#### PROBLEM DESCRIPTION
Give back exactly the lines of the data below, starting with the line that has "a pas d'autres." and going on through the line that has "est surchargé et".

+ + +

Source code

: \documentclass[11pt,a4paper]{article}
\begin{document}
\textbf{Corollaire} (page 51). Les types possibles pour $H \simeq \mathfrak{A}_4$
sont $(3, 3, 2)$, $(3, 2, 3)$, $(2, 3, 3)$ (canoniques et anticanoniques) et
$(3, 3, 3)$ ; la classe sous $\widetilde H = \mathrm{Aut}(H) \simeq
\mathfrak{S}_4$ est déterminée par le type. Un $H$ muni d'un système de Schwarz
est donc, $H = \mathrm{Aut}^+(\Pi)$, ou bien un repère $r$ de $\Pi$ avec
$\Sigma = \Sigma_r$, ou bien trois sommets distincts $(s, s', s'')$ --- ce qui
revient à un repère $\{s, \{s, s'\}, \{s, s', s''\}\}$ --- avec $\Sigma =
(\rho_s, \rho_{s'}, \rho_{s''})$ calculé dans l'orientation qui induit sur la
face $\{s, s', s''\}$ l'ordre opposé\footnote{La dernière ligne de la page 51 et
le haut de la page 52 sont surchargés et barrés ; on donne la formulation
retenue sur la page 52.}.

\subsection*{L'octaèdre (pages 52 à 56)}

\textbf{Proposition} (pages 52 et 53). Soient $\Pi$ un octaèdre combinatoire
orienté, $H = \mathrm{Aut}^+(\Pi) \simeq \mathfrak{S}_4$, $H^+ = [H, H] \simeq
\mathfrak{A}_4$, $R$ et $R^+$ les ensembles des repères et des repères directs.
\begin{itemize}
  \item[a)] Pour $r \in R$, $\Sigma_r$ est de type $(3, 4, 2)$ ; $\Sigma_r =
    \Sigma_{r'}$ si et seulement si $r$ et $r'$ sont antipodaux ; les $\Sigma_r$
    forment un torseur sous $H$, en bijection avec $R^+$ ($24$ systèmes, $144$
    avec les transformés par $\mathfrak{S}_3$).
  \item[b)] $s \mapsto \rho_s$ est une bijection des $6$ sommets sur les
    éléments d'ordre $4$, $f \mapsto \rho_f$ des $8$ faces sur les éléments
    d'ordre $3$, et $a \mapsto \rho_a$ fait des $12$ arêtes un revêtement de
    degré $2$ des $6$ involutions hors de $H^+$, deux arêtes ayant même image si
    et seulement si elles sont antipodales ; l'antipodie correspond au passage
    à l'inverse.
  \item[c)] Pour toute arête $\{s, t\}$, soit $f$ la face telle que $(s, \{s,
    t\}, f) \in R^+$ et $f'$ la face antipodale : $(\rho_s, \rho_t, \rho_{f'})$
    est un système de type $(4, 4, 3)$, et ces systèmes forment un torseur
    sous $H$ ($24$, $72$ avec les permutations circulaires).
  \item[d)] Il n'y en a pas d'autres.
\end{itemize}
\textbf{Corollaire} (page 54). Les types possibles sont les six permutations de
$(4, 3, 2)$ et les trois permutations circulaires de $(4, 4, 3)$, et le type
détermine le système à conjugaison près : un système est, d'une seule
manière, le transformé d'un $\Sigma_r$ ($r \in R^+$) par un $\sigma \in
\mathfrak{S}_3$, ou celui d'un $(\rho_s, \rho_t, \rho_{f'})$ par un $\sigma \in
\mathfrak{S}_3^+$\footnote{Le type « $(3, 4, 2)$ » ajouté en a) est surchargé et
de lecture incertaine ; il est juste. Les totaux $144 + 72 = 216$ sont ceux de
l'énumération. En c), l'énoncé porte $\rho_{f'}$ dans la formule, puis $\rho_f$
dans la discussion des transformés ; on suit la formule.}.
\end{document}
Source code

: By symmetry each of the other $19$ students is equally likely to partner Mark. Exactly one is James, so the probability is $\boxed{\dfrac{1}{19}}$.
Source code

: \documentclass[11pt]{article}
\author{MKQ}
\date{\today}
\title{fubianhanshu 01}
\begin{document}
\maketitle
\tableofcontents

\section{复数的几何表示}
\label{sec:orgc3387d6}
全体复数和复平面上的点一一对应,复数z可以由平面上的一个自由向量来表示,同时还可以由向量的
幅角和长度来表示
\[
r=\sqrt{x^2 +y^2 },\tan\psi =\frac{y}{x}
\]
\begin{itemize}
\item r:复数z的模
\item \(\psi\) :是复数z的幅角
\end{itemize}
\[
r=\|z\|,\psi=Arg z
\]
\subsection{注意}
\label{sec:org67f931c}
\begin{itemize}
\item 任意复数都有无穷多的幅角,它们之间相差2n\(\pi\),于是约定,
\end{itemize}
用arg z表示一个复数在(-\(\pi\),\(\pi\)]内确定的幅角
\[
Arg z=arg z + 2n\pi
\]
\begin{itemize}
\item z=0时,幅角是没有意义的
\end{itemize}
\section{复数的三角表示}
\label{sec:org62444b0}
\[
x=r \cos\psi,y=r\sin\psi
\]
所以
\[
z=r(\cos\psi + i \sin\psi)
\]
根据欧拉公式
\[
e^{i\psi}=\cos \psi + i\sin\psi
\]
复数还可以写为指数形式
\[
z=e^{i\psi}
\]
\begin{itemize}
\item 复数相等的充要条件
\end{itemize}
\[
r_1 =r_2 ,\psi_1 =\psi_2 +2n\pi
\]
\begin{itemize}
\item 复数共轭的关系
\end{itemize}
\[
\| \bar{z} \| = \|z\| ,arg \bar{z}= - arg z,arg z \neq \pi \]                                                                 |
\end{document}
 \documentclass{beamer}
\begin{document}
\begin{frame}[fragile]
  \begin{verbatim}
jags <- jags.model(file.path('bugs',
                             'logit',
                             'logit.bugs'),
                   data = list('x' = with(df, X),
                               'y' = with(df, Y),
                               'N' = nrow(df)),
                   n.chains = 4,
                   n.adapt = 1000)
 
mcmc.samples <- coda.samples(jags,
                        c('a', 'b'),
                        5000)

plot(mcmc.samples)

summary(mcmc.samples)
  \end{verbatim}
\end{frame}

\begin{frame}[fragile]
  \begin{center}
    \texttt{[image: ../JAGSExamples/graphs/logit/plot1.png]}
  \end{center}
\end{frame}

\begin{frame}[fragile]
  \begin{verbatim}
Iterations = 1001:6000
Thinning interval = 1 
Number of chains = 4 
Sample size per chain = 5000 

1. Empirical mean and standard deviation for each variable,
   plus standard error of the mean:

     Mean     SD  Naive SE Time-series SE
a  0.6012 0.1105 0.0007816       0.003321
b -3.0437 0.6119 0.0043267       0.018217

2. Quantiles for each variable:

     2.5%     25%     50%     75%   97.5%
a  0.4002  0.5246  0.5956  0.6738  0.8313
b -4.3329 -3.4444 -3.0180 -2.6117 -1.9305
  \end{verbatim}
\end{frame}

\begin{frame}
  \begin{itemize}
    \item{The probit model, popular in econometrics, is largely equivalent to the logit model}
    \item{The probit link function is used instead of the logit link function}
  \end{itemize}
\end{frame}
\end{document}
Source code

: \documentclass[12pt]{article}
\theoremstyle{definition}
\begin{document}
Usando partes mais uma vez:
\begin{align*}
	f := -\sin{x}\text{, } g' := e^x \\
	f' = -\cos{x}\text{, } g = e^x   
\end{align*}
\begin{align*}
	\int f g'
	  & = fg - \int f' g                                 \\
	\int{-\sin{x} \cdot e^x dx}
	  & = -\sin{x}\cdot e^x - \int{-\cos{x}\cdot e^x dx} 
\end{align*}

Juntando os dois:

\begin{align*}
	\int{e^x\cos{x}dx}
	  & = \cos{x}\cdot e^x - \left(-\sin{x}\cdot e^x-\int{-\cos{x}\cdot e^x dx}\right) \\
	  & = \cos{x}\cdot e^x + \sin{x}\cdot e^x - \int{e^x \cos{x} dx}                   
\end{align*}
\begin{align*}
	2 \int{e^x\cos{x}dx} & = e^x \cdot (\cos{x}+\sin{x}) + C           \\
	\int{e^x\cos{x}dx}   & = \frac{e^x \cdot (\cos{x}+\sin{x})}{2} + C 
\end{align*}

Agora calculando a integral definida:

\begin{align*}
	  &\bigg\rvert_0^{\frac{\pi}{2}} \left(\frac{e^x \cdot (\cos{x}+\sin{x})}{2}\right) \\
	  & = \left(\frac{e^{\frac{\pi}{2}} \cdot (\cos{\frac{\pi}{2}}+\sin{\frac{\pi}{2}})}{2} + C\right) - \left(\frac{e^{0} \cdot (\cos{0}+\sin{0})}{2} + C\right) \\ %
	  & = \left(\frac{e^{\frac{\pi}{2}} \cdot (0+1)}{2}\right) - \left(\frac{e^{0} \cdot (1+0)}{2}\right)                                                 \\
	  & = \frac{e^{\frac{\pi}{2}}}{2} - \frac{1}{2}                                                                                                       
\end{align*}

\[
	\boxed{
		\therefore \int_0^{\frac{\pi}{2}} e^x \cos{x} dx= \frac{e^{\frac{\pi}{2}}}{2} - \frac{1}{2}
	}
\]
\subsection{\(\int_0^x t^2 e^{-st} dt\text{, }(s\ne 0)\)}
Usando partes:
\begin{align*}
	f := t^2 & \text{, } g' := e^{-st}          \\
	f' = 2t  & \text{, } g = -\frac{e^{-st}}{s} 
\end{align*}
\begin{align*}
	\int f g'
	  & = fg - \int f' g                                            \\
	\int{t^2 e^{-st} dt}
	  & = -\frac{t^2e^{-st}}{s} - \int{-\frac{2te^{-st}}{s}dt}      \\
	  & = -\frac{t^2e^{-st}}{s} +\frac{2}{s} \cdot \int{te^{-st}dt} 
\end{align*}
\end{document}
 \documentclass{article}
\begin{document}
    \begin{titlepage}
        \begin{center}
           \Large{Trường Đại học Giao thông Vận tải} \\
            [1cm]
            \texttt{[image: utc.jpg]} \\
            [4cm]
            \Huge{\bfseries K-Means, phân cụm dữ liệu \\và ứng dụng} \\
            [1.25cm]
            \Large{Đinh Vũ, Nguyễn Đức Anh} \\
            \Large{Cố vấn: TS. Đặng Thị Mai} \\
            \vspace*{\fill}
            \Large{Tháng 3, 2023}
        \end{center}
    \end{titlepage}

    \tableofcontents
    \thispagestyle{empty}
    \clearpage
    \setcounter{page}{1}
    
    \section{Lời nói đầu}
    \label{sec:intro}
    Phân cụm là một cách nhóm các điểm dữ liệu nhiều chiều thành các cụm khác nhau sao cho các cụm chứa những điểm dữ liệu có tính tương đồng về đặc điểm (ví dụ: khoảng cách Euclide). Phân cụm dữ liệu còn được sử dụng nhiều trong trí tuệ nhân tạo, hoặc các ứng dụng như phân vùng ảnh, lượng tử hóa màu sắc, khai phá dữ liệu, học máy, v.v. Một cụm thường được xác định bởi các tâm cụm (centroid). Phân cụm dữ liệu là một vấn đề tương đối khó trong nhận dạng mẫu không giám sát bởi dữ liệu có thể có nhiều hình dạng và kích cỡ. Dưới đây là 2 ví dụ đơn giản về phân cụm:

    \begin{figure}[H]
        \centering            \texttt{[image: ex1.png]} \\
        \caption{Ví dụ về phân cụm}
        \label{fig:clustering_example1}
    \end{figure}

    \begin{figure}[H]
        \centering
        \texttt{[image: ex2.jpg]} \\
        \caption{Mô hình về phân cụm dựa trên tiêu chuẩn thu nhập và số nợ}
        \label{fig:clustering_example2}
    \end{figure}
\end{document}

+ + +

#### WRITTEN SOLUTION
  \item[d)] Il n'y en a pas d'autres.
\end{itemize}
\textbf{Corollaire} (page 54). Les types possibles sont les six permutations de
$(4, 3, 2)$ et les trois permutations circulaires de $(4, 4, 3)$, et le type
détermine le système à conjugaison près : un système est, d'une seule
manière, le transformé d'un $\Sigma_r$ ($r \in R^+$) par un $\sigma \in
\mathfrak{S}_3$, ou celui d'un $(\rho_s, \rho_t, \rho_{f'})$ par un $\sigma \in
\mathfrak{S}_3^+$\footnote{Le type « $(3, 4, 2)$ » ajouté en a) est surchargé et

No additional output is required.